I am experiencing a very strange problem in my network recently and I get more and more the impression it is related to the switch. I have a XS1930-12HP on which several VLANS are defined. One of these VLANs is the management VLAN where all the APs, AP controller, and switches of the network are connected. It looks like after 5 minutes of inactivity I am loosing the connectivity to all the devices in the management VLAN except the XS1930 itself, which I can still ping/log into, etc. After doing this, (e.g. a ping) the rest of the network becomes reachable again.
Here is a wireshark capture. You see the packets as they appear at the bond.99 interface of the router port into the subnet. I should mention that the router is a "router on a stick" setup where I provide all the routed subnets from the switch in a trunk connection which aggregates two physical ports into a LAG. From the wireshark dump below you can see that my first ping from my machine (192.168.11.50) to some other device in the management network (192.168.99.13) is not replied. The ARP request of the router (e0:63:da:cc:eb:46) for the target IP (192.168.99.13) is not answered. After that there is some more ARP traffic going on. The router sees the broadcast requests and answers them, but I don't know of course if the requestors really receive the replies from the router. Later you see a second ping where I now ping the switch and this seems to work as expected: icmp echo request from my machine, arp request from the switch in order to discover the router, arp reply from the router, echo reply from the switch. Once the switch "learned" the router mac address, you see that suddenly I am also able to ping 192.168.99.13, which did not work in the first place. I will now have proper connection to 192.168.99.13 for five minutes and after that it will stop again and I would have to ping the switch again in order to re-enable the connectivity.

I am experiencing this problem only with the management VLAN. All other VLANs seem to remain functional.
To me this really looks like a L2 problem and I would be extremely grateful if someone could help me with this issue. If you need more details on the switch configuration, please let me know.
Best, Benedikt
Sign In to comment.
All Replies
Welcome to Zyxel Community!
It will be helpful if you may draw a simple picture of your current topology and share here.
I will also PM you later for the running-config of your Switch, please check your inbox on the top-right of the forum page for more details.
Thanks.
Thanks for your sharing!
After checking your configuration, you may need to configure ARP learning mode as ARP-Request on your uplink port of your XS1930-12HP because it is a L3(Routing) capable Switch.
Default is ARP-Reply.
Location is at IP Application > ARP Setup > ARP Learning.
Hope it helps.
From the screenshot of your packet capture, it seems like the router 192.168.99.1 sent ARP request to ask the MAC address of 192.168.99.13, but it didn't get ARP reply from .99.13.

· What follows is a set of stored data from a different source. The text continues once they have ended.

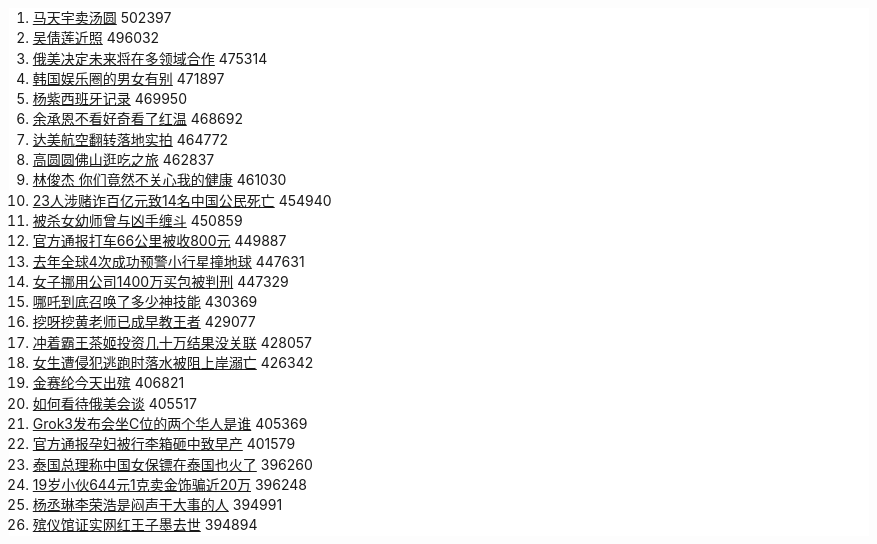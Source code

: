 1. [马天宇卖汤圆](https://s.weibo.com/weibo?q=%23%E9%A9%AC%E5%A4%A9%E5%AE%87%E5%8D%96%E6%B1%A4%E5%9C%86%23&t=31&band_rank=23&Refer=top) 502397
1. [吴倩莲近照](https://s.weibo.com/weibo?q=%23%E5%90%B4%E5%80%A9%E8%8E%B2%E8%BF%91%E7%85%A7%23&t=31&band_rank=15&Refer=top) 496032
1. [俄美决定未来将在多领域合作](https://s.weibo.com/weibo?q=%23%E4%BF%84%E7%BE%8E%E5%86%B3%E5%AE%9A%E6%9C%AA%E6%9D%A5%E5%B0%86%E5%9C%A8%E5%A4%9A%E9%A2%86%E5%9F%9F%E5%90%88%E4%BD%9C%23&t=31&band_rank=1&Refer=top) 475314
1. [韩国娱乐圈的男女有别](https://s.weibo.com/weibo?q=%23%E9%9F%A9%E5%9B%BD%E5%A8%B1%E4%B9%90%E5%9C%88%E7%9A%84%E7%94%B7%E5%A5%B3%E6%9C%89%E5%88%AB%23&t=31&band_rank=17&Refer=top) 471897
1. [杨紫西班牙记录](https://s.weibo.com/weibo?q=%23%E6%9D%A8%E7%B4%AB%E8%A5%BF%E7%8F%AD%E7%89%99%E8%AE%B0%E5%BD%95%23&t=31&band_rank=5&Refer=top) 469950
1. [余承恩不看好奇看了红温](https://s.weibo.com/weibo?q=%E4%BD%99%E6%89%BF%E6%81%A9%E4%B8%8D%E7%9C%8B%E5%A5%BD%E5%A5%87%E7%9C%8B%E4%BA%86%E7%BA%A2%E6%B8%A9&t=31&band_rank=18&Refer=top) 468692
1. [达美航空翻转落地实拍](https://s.weibo.com/weibo?q=%E8%BE%BE%E7%BE%8E%E8%88%AA%E7%A9%BA%E7%BF%BB%E8%BD%AC%E8%90%BD%E5%9C%B0%E5%AE%9E%E6%8B%8D&t=31&band_rank=19&Refer=top) 464772
1. [高圆圆佛山逛吃之旅](https://s.weibo.com/weibo?q=%23%E9%AB%98%E5%9C%86%E5%9C%86%E4%BD%9B%E5%B1%B1%E9%80%9B%E5%90%83%E4%B9%8B%E6%97%85%23&t=31&band_rank=20&Refer=top) 462837
1. [林俊杰 你们竟然不关心我的健康](https://s.weibo.com/weibo?q=%E6%9E%97%E4%BF%8A%E6%9D%B0%20%E4%BD%A0%E4%BB%AC%E7%AB%9F%E7%84%B6%E4%B8%8D%E5%85%B3%E5%BF%83%E6%88%91%E7%9A%84%E5%81%A5%E5%BA%B7&t=31&band_rank=21&Refer=top) 461030
1. [23人涉赌诈百亿元致14名中国公民死亡](https://s.weibo.com/weibo?q=%2323%E4%BA%BA%E6%B6%89%E8%B5%8C%E8%AF%88%E7%99%BE%E4%BA%BF%E5%85%83%E8%87%B414%E5%90%8D%E4%B8%AD%E5%9B%BD%E5%85%AC%E6%B0%91%E6%AD%BB%E4%BA%A1%23&t=31&band_rank=13&Refer=top) 454940
1. [被杀女幼师曾与凶手缠斗](https://s.weibo.com/weibo?q=%23%E8%A2%AB%E6%9D%80%E5%A5%B3%E5%B9%BC%E5%B8%88%E6%9B%BE%E4%B8%8E%E5%87%B6%E6%89%8B%E7%BC%A0%E6%96%97%23&t=31&band_rank=43&Refer=top) 450859
1. [官方通报打车66公里被收800元](https://s.weibo.com/weibo?q=%23%E5%AE%98%E6%96%B9%E9%80%9A%E6%8A%A5%E6%89%93%E8%BD%A666%E5%85%AC%E9%87%8C%E8%A2%AB%E6%94%B6800%E5%85%83%23&t=31&band_rank=28&Refer=top) 449887
1. [去年全球4次成功预警小行星撞地球](https://s.weibo.com/weibo?q=%23%E5%8E%BB%E5%B9%B4%E5%85%A8%E7%90%834%E6%AC%A1%E6%88%90%E5%8A%9F%E9%A2%84%E8%AD%A6%E5%B0%8F%E8%A1%8C%E6%98%9F%E6%92%9E%E5%9C%B0%E7%90%83%23&t=31&band_rank=15&Refer=top) 447631
1. [女子挪用公司1400万买包被判刑](https://s.weibo.com/weibo?q=%23%E5%A5%B3%E5%AD%90%E6%8C%AA%E7%94%A8%E5%85%AC%E5%8F%B81400%E4%B8%87%E4%B9%B0%E5%8C%85%E8%A2%AB%E5%88%A4%E5%88%91%23&t=31&band_rank=15&Refer=top) 447329
1. [哪吒到底召唤了多少神技能](https://s.weibo.com/weibo?q=%23%E5%93%AA%E5%90%92%E5%88%B0%E5%BA%95%E5%8F%AC%E5%94%A4%E4%BA%86%E5%A4%9A%E5%B0%91%E7%A5%9E%E6%8A%80%E8%83%BD%23&t=31&band_rank=10&Refer=top) 430369
1. [挖呀挖黄老师已成早教王者](https://s.weibo.com/weibo?q=%23%E6%8C%96%E5%91%80%E6%8C%96%E9%BB%84%E8%80%81%E5%B8%88%E5%B7%B2%E6%88%90%E6%97%A9%E6%95%99%E7%8E%8B%E8%80%85%23&t=31&band_rank=11&Refer=top) 429077
1. [冲着霸王茶姬投资几十万结果没关联](https://s.weibo.com/weibo?q=%23%E5%86%B2%E7%9D%80%E9%9C%B8%E7%8E%8B%E8%8C%B6%E5%A7%AC%E6%8A%95%E8%B5%84%E5%87%A0%E5%8D%81%E4%B8%87%E7%BB%93%E6%9E%9C%E6%B2%A1%E5%85%B3%E8%81%94%23&t=31&band_rank=45&Refer=top) 428057
1. [女生遭侵犯逃跑时落水被阻上岸溺亡](https://s.weibo.com/weibo?q=%23%E5%A5%B3%E7%94%9F%E9%81%AD%E4%BE%B5%E7%8A%AF%E9%80%83%E8%B7%91%E6%97%B6%E8%90%BD%E6%B0%B4%E8%A2%AB%E9%98%BB%E4%B8%8A%E5%B2%B8%E6%BA%BA%E4%BA%A1%23&t=31&band_rank=12&Refer=top) 426342
1. [金赛纶今天出殡](https://s.weibo.com/weibo?q=%23%E9%87%91%E8%B5%9B%E7%BA%B6%E4%BB%8A%E5%A4%A9%E5%87%BA%E6%AE%A1%23&t=31&band_rank=18&Refer=top) 406821
1. [如何看待俄美会谈](https://s.weibo.com/weibo?q=%23%E5%A6%82%E4%BD%95%E7%9C%8B%E5%BE%85%E4%BF%84%E7%BE%8E%E4%BC%9A%E8%B0%88%23&t=31&band_rank=19&Refer=top) 405517
1. [Grok3发布会坐C位的两个华人是谁](https://s.weibo.com/weibo?q=%23Grok3%E5%8F%91%E5%B8%83%E4%BC%9A%E5%9D%90C%E4%BD%8D%E7%9A%84%E4%B8%A4%E4%B8%AA%E5%8D%8E%E4%BA%BA%E6%98%AF%E8%B0%81%23&t=31&band_rank=20&Refer=top) 405369
1. [官方通报孕妇被行李箱砸中致早产](https://s.weibo.com/weibo?q=%23%E5%AE%98%E6%96%B9%E9%80%9A%E6%8A%A5%E5%AD%95%E5%A6%87%E8%A2%AB%E8%A1%8C%E6%9D%8E%E7%AE%B1%E7%A0%B8%E4%B8%AD%E8%87%B4%E6%97%A9%E4%BA%A7%23&t=31&band_rank=17&Refer=top) 401579
1. [泰国总理称中国女保镖在泰国也火了](https://s.weibo.com/weibo?q=%23%E6%B3%B0%E5%9B%BD%E6%80%BB%E7%90%86%E7%A7%B0%E4%B8%AD%E5%9B%BD%E5%A5%B3%E4%BF%9D%E9%95%96%E5%9C%A8%E6%B3%B0%E5%9B%BD%E4%B9%9F%E7%81%AB%E4%BA%86%23&t=31&band_rank=5&Refer=top) 396260
1. [19岁小伙644元1克卖金饰骗近20万](https://s.weibo.com/weibo?q=%2319%E5%B2%81%E5%B0%8F%E4%BC%99644%E5%85%831%E5%85%8B%E5%8D%96%E9%87%91%E9%A5%B0%E9%AA%97%E8%BF%9120%E4%B8%87%23&t=31&band_rank=6&Refer=top) 396248
1. [杨丞琳李荣浩是闷声干大事的人](https://s.weibo.com/weibo?q=%23%E6%9D%A8%E4%B8%9E%E7%90%B3%E6%9D%8E%E8%8D%A3%E6%B5%A9%E6%98%AF%E9%97%B7%E5%A3%B0%E5%B9%B2%E5%A4%A7%E4%BA%8B%E7%9A%84%E4%BA%BA%23&t=31&band_rank=11&Refer=top) 394991
1. [殡仪馆证实网红王子墨去世](https://s.weibo.com/weibo?q=%23%E6%AE%A1%E4%BB%AA%E9%A6%86%E8%AF%81%E5%AE%9E%E7%BD%91%E7%BA%A2%E7%8E%8B%E5%AD%90%E5%A2%A8%E5%8E%BB%E4%B8%96%23&t=31&band_rank=14&Refer=top) 394894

Also the same thing happen when .99.13 try to find .99.1.
We think the reason might related to the MAC address is learning at the wrong port, and ARP-request will help to update ARP table immediately when Switch receives ARP request.
That is also the reason why the symptom will temporary gone after you ping the Switch.
If it is convenience for you, you may unplug one cable of LAG(leave only one cable between your router and XS1930) and change the ARP learning mode to ARP-reply to see if the symptom not happen again.